### What you will do
All of the records below need to be written out exactly, but without the pictures.

### Supplied material

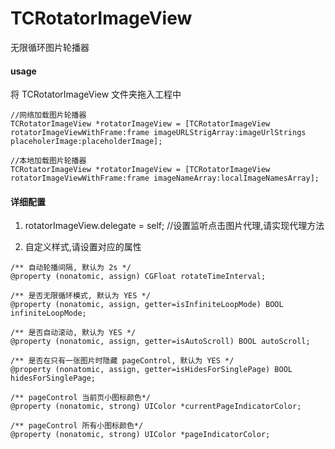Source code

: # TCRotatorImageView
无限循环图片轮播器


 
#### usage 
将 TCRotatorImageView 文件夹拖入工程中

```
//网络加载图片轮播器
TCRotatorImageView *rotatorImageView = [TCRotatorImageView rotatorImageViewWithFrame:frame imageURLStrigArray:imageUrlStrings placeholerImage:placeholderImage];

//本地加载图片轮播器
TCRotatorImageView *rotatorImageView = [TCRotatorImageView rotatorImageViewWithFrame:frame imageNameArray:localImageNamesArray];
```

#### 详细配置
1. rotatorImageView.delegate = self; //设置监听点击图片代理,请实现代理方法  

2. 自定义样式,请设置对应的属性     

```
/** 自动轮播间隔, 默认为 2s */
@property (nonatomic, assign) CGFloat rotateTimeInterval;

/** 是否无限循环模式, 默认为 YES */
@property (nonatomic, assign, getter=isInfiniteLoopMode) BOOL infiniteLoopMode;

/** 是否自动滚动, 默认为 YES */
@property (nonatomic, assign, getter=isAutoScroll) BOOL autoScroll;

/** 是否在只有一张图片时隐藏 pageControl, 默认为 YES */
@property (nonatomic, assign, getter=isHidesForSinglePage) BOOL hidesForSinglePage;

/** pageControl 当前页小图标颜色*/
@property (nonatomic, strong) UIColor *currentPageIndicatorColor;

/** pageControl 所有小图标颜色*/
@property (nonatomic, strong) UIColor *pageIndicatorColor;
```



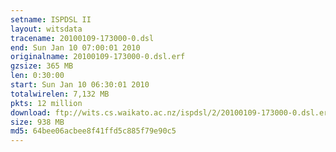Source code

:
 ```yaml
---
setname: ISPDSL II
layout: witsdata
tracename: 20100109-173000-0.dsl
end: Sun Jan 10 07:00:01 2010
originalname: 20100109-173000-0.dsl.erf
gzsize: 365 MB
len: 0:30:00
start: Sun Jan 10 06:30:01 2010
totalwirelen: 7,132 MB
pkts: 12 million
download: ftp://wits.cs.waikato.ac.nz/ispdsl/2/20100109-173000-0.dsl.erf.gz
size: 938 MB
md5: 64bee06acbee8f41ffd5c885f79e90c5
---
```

### Completed exercise
Source code

: # TCRotatorImageView
无限循环图片轮播器


 
#### usage 
将 TCRotatorImageView 文件夹拖入工程中

```
//网络加载图片轮播器
TCRotatorImageView *rotatorImageView = [TCRotatorImageView rotatorImageViewWithFrame:frame imageURLStrigArray:imageUrlStrings placeholerImage:placeholderImage];

//本地加载图片轮播器
TCRotatorImageView *rotatorImageView = [TCRotatorImageView rotatorImageViewWithFrame:frame imageNameArray:localImageNamesArray];
```

#### 详细配置
1. rotatorImageView.delegate = self; //设置监听点击图片代理,请实现代理方法  

2. 自定义样式,请设置对应的属性     

```
/** 自动轮播间隔, 默认为 2s */
@property (nonatomic, assign) CGFloat rotateTimeInterval;

/** 是否无限循环模式, 默认为 YES */
@property (nonatomic, assign, getter=isInfiniteLoopMode) BOOL infiniteLoopMode;

/** 是否自动滚动, 默认为 YES */
@property (nonatomic, assign, getter=isAutoScroll) BOOL autoScroll;

/** 是否在只有一张图片时隐藏 pageControl, 默认为 YES */
@property (nonatomic, assign, getter=isHidesForSinglePage) BOOL hidesForSinglePage;

/** pageControl 当前页小图标颜色*/
@property (nonatomic, strong) UIColor *currentPageIndicatorColor;

/** pageControl 所有小图标颜色*/
@property (nonatomic, strong) UIColor *pageIndicatorColor;
```



Source code

:
 ```yaml
---
setname: ISPDSL II
layout: witsdata
tracename: 20100109-173000-0.dsl
end: Sun Jan 10 07:00:01 2010
originalname: 20100109-173000-0.dsl.erf
gzsize: 365 MB
len: 0:30:00
start: Sun Jan 10 06:30:01 2010
totalwirelen: 7,132 MB
pkts: 12 million
download: ftp://wits.cs.waikato.ac.nz/ispdsl/2/20100109-173000-0.dsl.erf.gz
size: 938 MB
md5: 64bee06acbee8f41ffd5c885f79e90c5
---
```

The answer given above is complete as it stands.